Modified Lagrange’s Remainder Theorem: Let $f$ be differentiable $N + 1$ times on $(−R,R)$, be continuous at $x=R$, and let the Taylor series of $f$ be convergent at $x=R$ ($R>0$). Define $a_n = f^{(n)}(0)/n!$ for $n = 0,1,\cdots,N$, and let
$$S_N(x) = a_0 +a_1x+a_2x^2 +\cdots+a_Nx^N.$$
There exists a point $c$ satisfying $|c| < R$ where the error function $E_N(x) = f(x) − S_N(x)$ satisfies
$$
E_N(R) = \frac{f^{(N+1)}(c)R^{N+1}}{(N + 1)!}.
$$

The proof basically runs along the same lines as the first approach that I have outlined above which uses Abel's Theorem, along with the standard proof for Lagrange’s Remainder Theorem.

Best Answer

I happen to be working through all the problems in Abbott, preparing to enter a Master's program in mathematics after a long hiatus from the subject. This problem was a real head-scratcher, and in fact I came across your post looking for help understanding it. At least I'm not alone! But, since you hadn't posted a solution, I needed to figure it out for myself. I now think I understand what Abbott was aiming at here.

What modifications are necessary to apply Lagrange’s Remainder Theorem to $x=R$? Recall that the proof of Lagrange’s Remainder Theorem involves a sequence of $x$-values:

$\qquad R > x > x_1 > x_2 > \cdots > x_{N+1} > 0$

where in the original proof, all these values are in $(-R,R)$. If $x=R$, we will therefore need to modify the first step of the proof, but note that by construction we will still have $x_1,\dots,x_{N+1} \in (-R,R)$, so the remainder of the proof will not need to be changed.

Turning to the first step of the proof, we see we need to apply the Generalized Mean Value Theorem to the functions $E_N(x)$ and $x^{N+1}$ on the interval $[0,R]$. In order to do this, we need $E_N$ continuous on $[0,R]$ and differentiable on $(0,R)$.

Now recall $E_N = f - S_N$. But $S_N$ is a polynomial, which is continuous everywhere and infinitely differentiable, so we simply need these properties to hold for $f$. Since $f$ is assumed to be differentiable (and hence continuous) on $(-R,R)$, the only additional assumption needed is that $f$ is differentiable at $x = R$.


Applying the above to the problem at hand: We know that

$\qquad f(x) = \log(1+x) = x - x^2/2 + x^3/3 - x^4/4 + \cdots$

is valid for $|x| < 1$. Since $f$ is differentiable at $x=1$, the Lagrange remainder formula holds at $x =1$ as well: that is, $E_N(1) = {f^{(N+1)}(c)\over (N+1)!}1^{N+1}$ for some $c \in (0,1)$. It is then a simple matter to compute $|E_N(1)| \le {1\over N+1} \to 0$.


What is less clear to me is whether we can draw any general conclusions about the error at $x = R$. Suppose the Taylor series for $f$ is valid on $|x| < R$; in other words, for $|x| < R$ the error $E_N(x) \to 0$. Now suppose $f$ is differentiable at $x = R$, so that $E_N(R)$ has the form given by Lagrange.

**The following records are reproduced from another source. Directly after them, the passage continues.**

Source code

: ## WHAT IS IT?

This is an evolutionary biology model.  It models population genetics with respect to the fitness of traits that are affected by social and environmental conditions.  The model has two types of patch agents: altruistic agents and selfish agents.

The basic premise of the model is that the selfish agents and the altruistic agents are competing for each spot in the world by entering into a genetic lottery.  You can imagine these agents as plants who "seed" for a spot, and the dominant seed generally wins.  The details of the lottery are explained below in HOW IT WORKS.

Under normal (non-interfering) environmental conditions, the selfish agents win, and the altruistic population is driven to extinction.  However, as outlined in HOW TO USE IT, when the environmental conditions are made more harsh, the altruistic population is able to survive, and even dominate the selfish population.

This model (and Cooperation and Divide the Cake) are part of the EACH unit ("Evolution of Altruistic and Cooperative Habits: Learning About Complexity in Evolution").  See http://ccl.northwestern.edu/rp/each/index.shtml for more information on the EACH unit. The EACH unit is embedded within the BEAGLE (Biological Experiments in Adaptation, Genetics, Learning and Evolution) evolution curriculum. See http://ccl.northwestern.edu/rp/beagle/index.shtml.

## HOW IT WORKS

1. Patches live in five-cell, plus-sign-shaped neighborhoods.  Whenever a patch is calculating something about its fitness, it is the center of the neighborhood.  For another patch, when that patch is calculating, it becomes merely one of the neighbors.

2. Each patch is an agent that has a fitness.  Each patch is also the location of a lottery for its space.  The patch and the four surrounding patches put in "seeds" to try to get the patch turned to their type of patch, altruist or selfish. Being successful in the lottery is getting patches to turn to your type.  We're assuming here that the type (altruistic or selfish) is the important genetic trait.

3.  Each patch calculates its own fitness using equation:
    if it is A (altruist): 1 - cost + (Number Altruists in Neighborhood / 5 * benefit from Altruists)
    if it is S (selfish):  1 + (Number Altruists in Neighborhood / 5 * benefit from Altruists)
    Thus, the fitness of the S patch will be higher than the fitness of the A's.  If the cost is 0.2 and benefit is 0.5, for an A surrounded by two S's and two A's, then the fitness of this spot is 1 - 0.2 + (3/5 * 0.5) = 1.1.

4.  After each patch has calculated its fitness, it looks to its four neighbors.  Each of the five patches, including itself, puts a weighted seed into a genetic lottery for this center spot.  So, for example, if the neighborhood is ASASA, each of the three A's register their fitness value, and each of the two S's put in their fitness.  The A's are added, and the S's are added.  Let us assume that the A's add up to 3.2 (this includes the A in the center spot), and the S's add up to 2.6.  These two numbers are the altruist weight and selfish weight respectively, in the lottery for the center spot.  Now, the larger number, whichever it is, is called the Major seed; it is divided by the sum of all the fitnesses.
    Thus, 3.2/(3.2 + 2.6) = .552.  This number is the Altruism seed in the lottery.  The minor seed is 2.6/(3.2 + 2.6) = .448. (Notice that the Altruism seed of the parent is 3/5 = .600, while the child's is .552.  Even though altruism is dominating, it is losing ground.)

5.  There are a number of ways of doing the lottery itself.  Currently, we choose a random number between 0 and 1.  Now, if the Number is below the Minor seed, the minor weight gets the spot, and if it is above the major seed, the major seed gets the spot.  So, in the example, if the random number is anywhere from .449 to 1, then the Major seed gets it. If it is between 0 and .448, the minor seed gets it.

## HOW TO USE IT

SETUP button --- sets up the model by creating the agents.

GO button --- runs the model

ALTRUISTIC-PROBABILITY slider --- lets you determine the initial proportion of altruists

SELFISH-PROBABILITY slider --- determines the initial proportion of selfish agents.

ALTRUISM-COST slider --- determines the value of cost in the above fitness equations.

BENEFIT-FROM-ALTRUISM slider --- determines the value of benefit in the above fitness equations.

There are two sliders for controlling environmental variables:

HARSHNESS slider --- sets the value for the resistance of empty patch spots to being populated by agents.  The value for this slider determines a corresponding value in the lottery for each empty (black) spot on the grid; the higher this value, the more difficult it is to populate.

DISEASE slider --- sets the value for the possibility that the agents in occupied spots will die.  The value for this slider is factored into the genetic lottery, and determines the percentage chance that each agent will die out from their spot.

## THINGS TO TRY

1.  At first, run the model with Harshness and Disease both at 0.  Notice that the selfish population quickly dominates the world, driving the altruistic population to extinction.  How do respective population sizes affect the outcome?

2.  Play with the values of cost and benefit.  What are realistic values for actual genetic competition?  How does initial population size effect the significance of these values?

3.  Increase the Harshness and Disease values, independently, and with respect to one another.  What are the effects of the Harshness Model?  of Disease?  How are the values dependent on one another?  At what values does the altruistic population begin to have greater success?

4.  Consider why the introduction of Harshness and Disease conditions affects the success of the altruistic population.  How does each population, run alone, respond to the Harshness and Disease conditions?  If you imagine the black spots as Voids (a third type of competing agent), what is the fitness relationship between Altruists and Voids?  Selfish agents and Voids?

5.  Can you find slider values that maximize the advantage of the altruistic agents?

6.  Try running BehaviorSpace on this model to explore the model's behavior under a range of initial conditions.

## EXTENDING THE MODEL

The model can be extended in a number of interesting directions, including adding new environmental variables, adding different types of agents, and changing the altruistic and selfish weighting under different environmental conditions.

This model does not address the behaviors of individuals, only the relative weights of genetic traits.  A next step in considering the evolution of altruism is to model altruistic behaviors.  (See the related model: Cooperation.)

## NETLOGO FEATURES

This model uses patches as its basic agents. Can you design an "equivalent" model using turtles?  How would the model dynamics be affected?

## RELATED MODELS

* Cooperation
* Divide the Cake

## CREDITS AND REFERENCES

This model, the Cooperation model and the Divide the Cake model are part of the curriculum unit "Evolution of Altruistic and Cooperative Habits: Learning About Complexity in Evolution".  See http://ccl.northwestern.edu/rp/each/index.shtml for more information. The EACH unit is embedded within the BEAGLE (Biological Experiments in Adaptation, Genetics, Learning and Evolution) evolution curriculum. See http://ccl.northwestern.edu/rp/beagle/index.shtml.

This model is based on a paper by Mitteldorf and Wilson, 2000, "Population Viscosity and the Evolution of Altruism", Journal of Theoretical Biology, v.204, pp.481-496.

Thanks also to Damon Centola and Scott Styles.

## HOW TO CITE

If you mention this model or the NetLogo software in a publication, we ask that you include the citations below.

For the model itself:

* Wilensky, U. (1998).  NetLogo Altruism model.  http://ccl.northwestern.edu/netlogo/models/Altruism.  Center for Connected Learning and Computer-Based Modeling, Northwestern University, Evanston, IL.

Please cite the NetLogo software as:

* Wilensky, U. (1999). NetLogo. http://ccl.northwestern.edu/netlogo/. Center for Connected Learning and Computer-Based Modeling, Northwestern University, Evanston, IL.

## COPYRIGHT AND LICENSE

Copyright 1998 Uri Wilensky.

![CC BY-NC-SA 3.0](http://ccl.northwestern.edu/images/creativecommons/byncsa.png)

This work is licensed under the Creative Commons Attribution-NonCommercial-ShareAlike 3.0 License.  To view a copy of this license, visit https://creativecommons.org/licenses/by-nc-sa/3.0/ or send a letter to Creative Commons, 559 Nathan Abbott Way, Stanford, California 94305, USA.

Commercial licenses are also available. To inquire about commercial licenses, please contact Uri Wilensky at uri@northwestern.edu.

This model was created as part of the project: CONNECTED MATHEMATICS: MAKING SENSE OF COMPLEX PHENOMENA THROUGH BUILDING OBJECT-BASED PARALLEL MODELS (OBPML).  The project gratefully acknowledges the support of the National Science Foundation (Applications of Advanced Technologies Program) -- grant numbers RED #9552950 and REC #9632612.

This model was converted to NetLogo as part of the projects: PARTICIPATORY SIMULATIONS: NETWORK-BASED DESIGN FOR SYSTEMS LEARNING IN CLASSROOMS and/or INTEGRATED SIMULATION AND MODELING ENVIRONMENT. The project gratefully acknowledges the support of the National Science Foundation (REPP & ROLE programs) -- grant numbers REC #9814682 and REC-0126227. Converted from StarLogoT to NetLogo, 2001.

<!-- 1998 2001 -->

Do we also have $E_N(R) \to 0$?

Well, no. For example, $f(x) = {1\over 1+x} = 1 - x + x^2/2 - x^3/3 + \cdots$ is valid on $|x| < 1$, and $f$ is differentiable at $1$, but the series is not valid for $x = 1$.

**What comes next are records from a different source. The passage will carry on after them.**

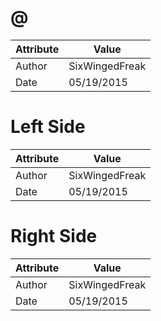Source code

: # @
| Attribute | Value |
| ---  | ---     |
| Author | SixWingedFreak |
| Date | 05/19/2015 |
# Left Side
| Attribute | Value |
| ---  | ---     |
| Author | SixWingedFreak |
| Date | 05/19/2015 |
# Right Side
| Attribute | Value |
| ---  | ---     |
| Author | SixWingedFreak |
| Date | 05/19/2015 |
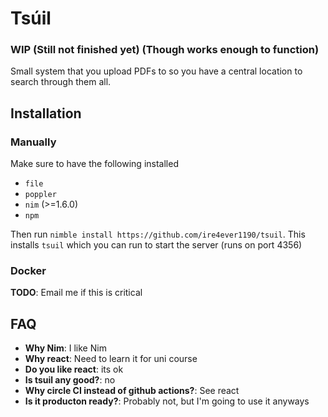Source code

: # Tsúil

### WIP (Still not finished yet) (Though works enough to function)

Small system that you upload PDFs to so you have a central location to search through them all.


## Installation

### Manually
Make sure to have the following installed
 - `file`
 - `poppler`
 - `nim` (>=1.6.0)
 - `npm`

Then run `nimble install https://github.com/ire4ever1190/tsuil`. This installs
`tsuil` which you can run to start the server (runs on port 4356)

### Docker

**TODO**: Email me if this is critical

## FAQ

 - **Why Nim**: I like Nim
 - **Why react**: Need to learn it for uni course
 - **Do you like react**: its ok
 - **Is tsuil any good?**: no
 - **Why circle CI instead of github actions?**: See react
 - **Is it producton ready?**: Probably not, but I'm going to use it anyways
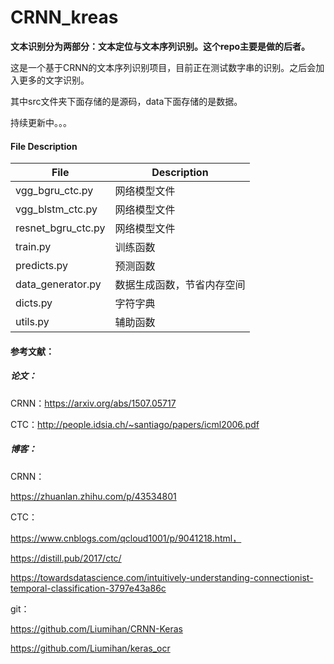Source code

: # CRNN_kreas

**文本识别分为两部分：文本定位与文本序列识别。这个repo主要是做的后者。**

这是一个基于CRNN的文本序列识别项目，目前正在测试数字串的识别。之后会加入更多的文字识别。

其中src文件夹下面存储的是源码，data下面存储的是数据。

持续更新中。。。

#### File Description

| File               | Description                |
| ------------------ | -------------------------- |
| vgg_bgru_ctc.py    | 网络模型文件               |
| vgg_blstm_ctc.py   | 网络模型文件               |
| resnet_bgru_ctc.py | 网络模型文件               |
| train.py           | 训练函数                   |
| predicts.py        | 预测函数                   |
| data_generator.py  | 数据生成函数，节省内存空间 |
| dicts.py           | 字符字典                   |
| utils.py           | 辅助函数                   |



#### 参考文献：

##### 论文：

CRNN：https://arxiv.org/abs/1507.05717

CTC：http://people.idsia.ch/~santiago/papers/icml2006.pdf

##### 博客：

CRNN：

https://zhuanlan.zhihu.com/p/43534801

CTC：

https://www.cnblogs.com/qcloud1001/p/9041218.html，

https://distill.pub/2017/ctc/

https://towardsdatascience.com/intuitively-understanding-connectionist-temporal-classification-3797e43a86c

git：

https://github.com/Liumihan/CRNN-Keras

https://github.com/Liumihan/keras_ocr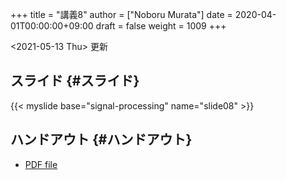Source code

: +++
title = "講義8"
author = ["Noboru Murata"]
date = 2020-04-01T00:00:00+09:00
draft = false
weight = 1009
+++

<span class="timestamp-wrapper"><span class="timestamp">&lt;2021-05-13 Thu&gt; </span></span> 更新


## スライド {#スライド}

{{< myslide base="signal-processing" name="slide08" >}}


## ハンドアウト {#ハンドアウト}

-   [PDF file](https://noboru-murata.github.io/signal-processing/pdfs/slide08.pdf)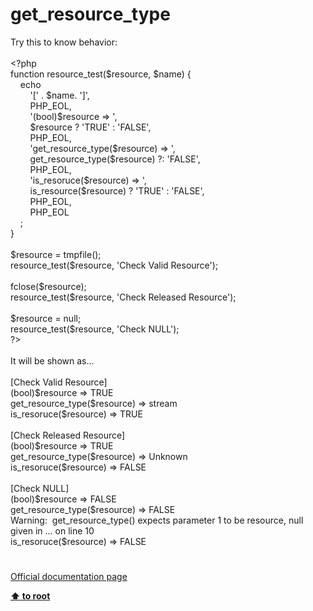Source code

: # get_resource_type




<div class="phpcode"><span class="html">
Try this to know behavior:<br><br><span class="default">&lt;?php<br></span><span class="keyword">function </span><span class="default">resource_test</span><span class="keyword">(</span><span class="default">$resource</span><span class="keyword">, </span><span class="default">$name</span><span class="keyword">) {<br>&#xA0; &#xA0; echo <br>&#xA0; &#xA0; &#xA0; &#xA0; </span><span class="string">&apos;[&apos; </span><span class="keyword">. </span><span class="default">$name</span><span class="keyword">. </span><span class="string">&apos;]&apos;</span><span class="keyword">,<br>&#xA0; &#xA0; &#xA0; &#xA0; </span><span class="default">PHP_EOL</span><span class="keyword">,<br>&#xA0; &#xA0; &#xA0; &#xA0; </span><span class="string">&apos;(bool)$resource =&gt; &apos;</span><span class="keyword">,<br>&#xA0; &#xA0; &#xA0; &#xA0; </span><span class="default">$resource </span><span class="keyword">? </span><span class="string">&apos;TRUE&apos; </span><span class="keyword">: </span><span class="string">&apos;FALSE&apos;</span><span class="keyword">,<br>&#xA0; &#xA0; &#xA0; &#xA0; </span><span class="default">PHP_EOL</span><span class="keyword">,<br>&#xA0; &#xA0; &#xA0; &#xA0; </span><span class="string">&apos;get_resource_type($resource) =&gt; &apos;</span><span class="keyword">,<br>&#xA0; &#xA0; &#xA0; &#xA0; </span><span class="default">get_resource_type</span><span class="keyword">(</span><span class="default">$resource</span><span class="keyword">) ?: </span><span class="string">&apos;FALSE&apos;</span><span class="keyword">,<br>&#xA0; &#xA0; &#xA0; &#xA0; </span><span class="default">PHP_EOL</span><span class="keyword">,<br>&#xA0; &#xA0; &#xA0; &#xA0; </span><span class="string">&apos;is_resoruce($resource) =&gt; &apos;</span><span class="keyword">,<br>&#xA0; &#xA0; &#xA0; &#xA0; </span><span class="default">is_resource</span><span class="keyword">(</span><span class="default">$resource</span><span class="keyword">) ? </span><span class="string">&apos;TRUE&apos; </span><span class="keyword">: </span><span class="string">&apos;FALSE&apos;</span><span class="keyword">,<br>&#xA0; &#xA0; &#xA0; &#xA0; </span><span class="default">PHP_EOL</span><span class="keyword">,<br>&#xA0; &#xA0; &#xA0; &#xA0; </span><span class="default">PHP_EOL<br>&#xA0; &#xA0; </span><span class="keyword">;<br>}<br> <br></span><span class="default">$resource </span><span class="keyword">= </span><span class="default">tmpfile</span><span class="keyword">();<br></span><span class="default">resource_test</span><span class="keyword">(</span><span class="default">$resource</span><span class="keyword">, </span><span class="string">&apos;Check Valid Resource&apos;</span><span class="keyword">);<br> <br></span><span class="default">fclose</span><span class="keyword">(</span><span class="default">$resource</span><span class="keyword">);<br></span><span class="default">resource_test</span><span class="keyword">(</span><span class="default">$resource</span><span class="keyword">, </span><span class="string">&apos;Check Released Resource&apos;</span><span class="keyword">);<br> <br></span><span class="default">$resource </span><span class="keyword">= </span><span class="default">null</span><span class="keyword">;<br></span><span class="default">resource_test</span><span class="keyword">(</span><span class="default">$resource</span><span class="keyword">, </span><span class="string">&apos;Check NULL&apos;</span><span class="keyword">);<br></span><span class="default">?&gt;<br></span><br>It will be shown as...<br><br>[Check Valid Resource]<br>(bool)$resource =&gt; TRUE<br>get_resource_type($resource) =&gt; stream<br>is_resoruce($resource) =&gt; TRUE<br><br>[Check Released Resource]<br>(bool)$resource =&gt; TRUE<br>get_resource_type($resource) =&gt; Unknown<br>is_resoruce($resource) =&gt; FALSE<br><br>[Check NULL]<br>(bool)$resource =&gt; FALSE<br>get_resource_type($resource) =&gt; FALSE<br>Warning:&#xA0; get_resource_type() expects parameter 1 to be resource, null given in ... on line 10<br>is_resoruce($resource) =&gt; FALSE</span>
</div>
  

#

[Official documentation page](https://www.php.net/manual/en/function.get-resource-type.php)

**[⬆ to root](/)**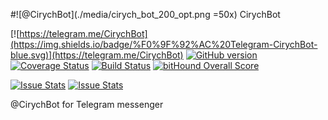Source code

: #![@CirychBot](./media/cirych_bot_200_opt.png =50x) CirychBot

[![https://telegram.me/CirychBot](https://img.shields.io/badge/%F0%9F%92%AC%20Telegram-CirychBot-blue.svg)](https://telegram.me/CirychBot)
[![GitHub version](https://badge.fury.io/gh/Cirych%2FCirychBot.svg)](https://badge.fury.io/gh/Cirych%2FCirychBot)
[![Coverage Status](https://coveralls.io/repos/github/Cirych/CirychBot/badge.svg?branch=master)](https://coveralls.io/github/Cirych/CirychBot?branch=master)
[![Build Status](https://travis-ci.org/Cirych/CirychBot.svg?branch=master)](https://travis-ci.org/Cirych/CirychBot)
[![bitHound Overall Score](https://www.bithound.io/github/Cirych/CirychBot/badges/score.svg)](https://www.bithound.io/github/Cirych/CirychBot)

[![Issue Stats](http://issuestats.com/github/Cirych/CirychBot/badge/pr)](http://issuestats.com/github/Cirych/CirychBot)
[![Issue Stats](http://issuestats.com/github/Cirych/CirychBot/badge/issue)](http://issuestats.com/github/Cirych/CirychBot)


@CirychBot for Telegram messenger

But we do have $E_N(R) \to 0$ if ${\cal E}_N(x) = {\sup |f^{(N+1)}|\over (N+1)!}x^{N+1}$ converges uniformly to $0$ on $(-R,R)$, which is often the case. Indeed in this case, for any $\epsilon > 0$ there exists $N$ such that $n \ge N$ implies $|{\cal E}_n(x)| = {\sup |f^{(n+1)}|\over (n+1)!}|x|^{n+1} < \epsilon/2$ for all $x \in (-R,R)$, in which case $|{\cal E}_n(R)| \le \epsilon/2 < \epsilon$. Now, thanks to our modification to Lagrange's theorem, we have for some $c \in (0,R)$:

$\qquad |E_n(R)| \ = \ \left|{f^{(n+1)}(c) \over(n+1)! }R^{n+1}\right| \ \le \ |{\cal E}_n(R)| \ < \ \epsilon$,

so $E_N(R) \to 0$ and the series is valid for $x = R$ as well.

With $f(x) = \log(1+x)$, we have $\sup |f^{(N+1)}| = N!$, so $|{\cal E}_N(x)| \le {1\over N+1} \to 0$ uniformly. On the other hand, in the counterexample $f(x) = {1\over 1+x}$, we have $\sup |f^{(N+1)}| = (N+1)!$, so ${\cal E}_N(x) = x^{N+1}$, which does not converge uniformly.